Because inevitably, the game will be awful. The ground will be half empty. The weather – almost necessarily – will be shite. Forest (and football) will be exactly what they’ve always been, for most of your life.
And whoever it is you’ve brought along, for their first game—they’ll turn to you, as you’re inching out of the ground, and give you that look. That same watery smile, every time.
“So… you do this every week?”
That’s the problem with football. It’s like that thing your dog does, when no one else is there; that one fantastic trick. It amazes, yes—but only when you least expect it. Only then—and only on its own terms.
So why do we keep trying? Why drag the people we care most about down with us?
What is it that we so desperately need them to understand?
Them—the ones who’ve waited back at home for us, on the weekends. The ones who care, only because we care. The ones who started checking the score, years ago, just to know what sort of mood we’d come back in. The ones praying that Forest haven’t harpooned another Saturday night.
What more could they ever hope to learn, by seeing it for themselves?
You probably don’t know how much you’ve talked about football, over the years. You don’t know how much they’ve had to hear: how much, osmotically, they’ve taken in. My wife, the other day—I mentioned something in passing to her, about Norwich.
“They’re not having a good time of it, are they?” she said.
And then, after a moment’s pause: “Christ. Why do I know that?”
She knows, because I’ve spent eight years trying (and failing) to explain what football means to me, and why I do it. Why it isn’t just a stupid bloody game-why it matters, to me. And it would have come up, in the course of that. She knows that Norwich are struggling, and that Dex is past his best, and that we don’t like Scousers. She understands that Billy can’t be trusted, and she knows why, but she could pass him in the street without even realising.
She knows, bless her. She just doesn’t care.
She’s never had a reason to.
—
I read an interview with Nick Hornby a few years ago. He said that that writing about being a football fan – going to any kind of lengths to explain it – was a waste of time. That in a post-Fever Pitch world, it’d all been done. That your team and their circumstance and all those surrounding stories are immaterial: that in the end, it all boils down to the same punchline. It’s cold, and we’re rubbish.
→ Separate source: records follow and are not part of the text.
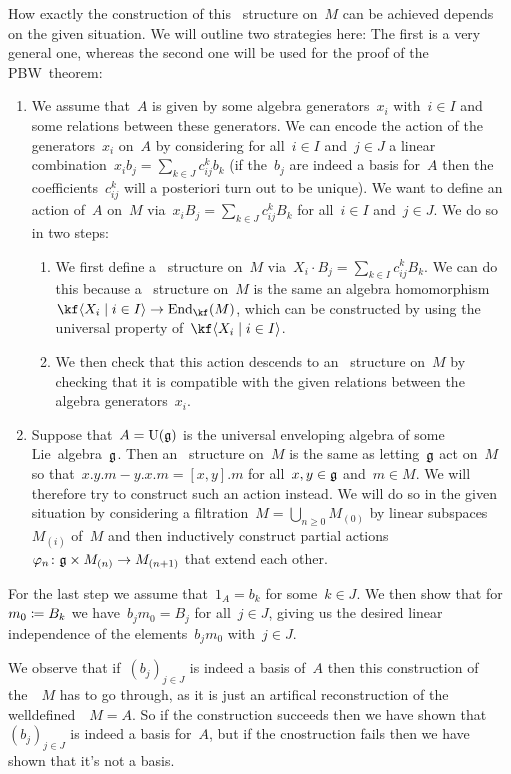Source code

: \begin{construction}
  How exactly the construction of this~{} structure on~$M$ can be achieved depends on the given situation.
  We will outline two strategies here:
  The first is a very general one, whereas the second one will be used for the proof of the PBW~theorem:
  \begin{enumerate}
    \item
      We assume that~$A$ is given by some algebra generators~$x_i$ with~$i \in I$ and some relations between these generators.
      We can encode the action of the generators~$x_i$ on~$A$ by considering for all~$i \in I$ and~$j \in J$ a linear combination~$x_i b_j = \sum_{k \in J} c_{ij}^k b_k$ (if the~$b_j$ are indeed a basis for~$A$ then the coefficients~$c_{ij}^k$ will a posteriori turn out to be unique).
      We want to define an action of~$A$ on~$M$ via~$x_i B_j = \sum_{k \in J} c_{ij}^k B_k$ for all~$i \in I$ and~$j \in J$.
      We do so in two steps:
      \begin{enumerate}
        \item
          We first define a~{} structure on~$M$ via~$X_i \cdot B_j = \sum_{k \in I} c_{ij}^k B_k$.
          We can do this because a~{} structure on~$M$ is the same an algebra homomorphism~$\kf\gen{X_i \suchthat i \in I} \to \End_{\kf}(M)$, which can be constructed by using the universal property of~$\kf\gen{X_i \suchthat i \in I}$.
        \item
          We then check that this action descends to an~{} structure on~$M$ by checking that it is compatible with the given relations between the algebra generators~$x_i$.
      \end{enumerate}
    \item
      Suppose that~$A = \operatorname{U}(\mathfrak{g})$ is the universal enveloping algebra of some Lie~algebra~$\mathfrak{g}$.
      Then an~{} structure on~$M$ is the same as letting~$\mathfrak{g}$ act on~$M$ so that~$x.y.m - y.x.m = [x,y].m$ for all~$x, y \in \mathfrak{g}$ and~$m \in M$.
      We will therefore try to construct such an action instead.
      We will do so in the given situation by considering a filtration~$M = \bigcup_{n \geq 0} M_{(0)}$ by linear subspaces~$M_{(i)}$ of~$M$ and then inductively construct partial actions~$\varphi_n \colon \glie \times M_{(n)} \to M_{(n+1)}$ that extend each other.
  \end{enumerate}
  
  For the last step we assume that~$1_A = b_k$ for some~$k \in J$.
  We then show that for~$m_0 \coloneqq B_k$ we have~$b_j m_0 = B_j$ for all~$j \in J$, giving us the desired linear independence of the elements~$b_j m_0$ with~$j \in J$.

  We observe that if~$(b_j)_{j \in J}$ is indeed a basis of~$A$ then this construction of the~{}~$M$ has to go through, as it is just an artifical reconstruction of the welldefined~{}~$M = A$.
  So if the construction succeeds then we have shown that~$(b_j)_{j \in J}$ is indeed a basis for~$A$, but if the cnostruction fails then we have shown that it’s not a basis.
\end{construction}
And I was disappointed, when I read that. Disappointed he could be so reductive: disappointed he’d presume that his own story was, conclusively, The Answer.
Cold, and rubbish? At 14, that’s not what I got from Fever Pitch. It talks about Why, and not What. It’s an altogether grander tale than crap football, and bad weather.
Because what is Fever Pitch, if not a story about vindication? About perseverance, and reward? For all his chuntering, and complaining, and angst… in the end, Hornby’s wasted money and miles are vindicated, at Anfield, in 1989. 200 pages of shitty jobs, and failed relationships, and boring, boring Arsenal, and it all dovetails into a full, fat glory—his team, winning the title against all odds, on a balmy night in May, with the last kick of the season.
The cold, and the crap? You’d take a lifetime of it, for that.
Potential—that’s the bottom line. Fever Pitch is a panegyric on possibility: an ode to the one enduring truth of football, that anything really can happen. A bloke knows for years that his team should be more, that his life should be more, and then – suddenly, in the end – they both are. He’s grown up, he’s got a girlfriend and a good job, and Arsenal are champions. There’s no guarantees of happiness in there, but crucially – cruelly, perhaps – Fever Pitch proves you can never quite rule the good times out. However slim, there’s always that potential for unexpected delirium. As Hornby says, when Michael Thomas lifts the ball over Bruce Grobelaar, “it was eighteen years, forgotten in a second.”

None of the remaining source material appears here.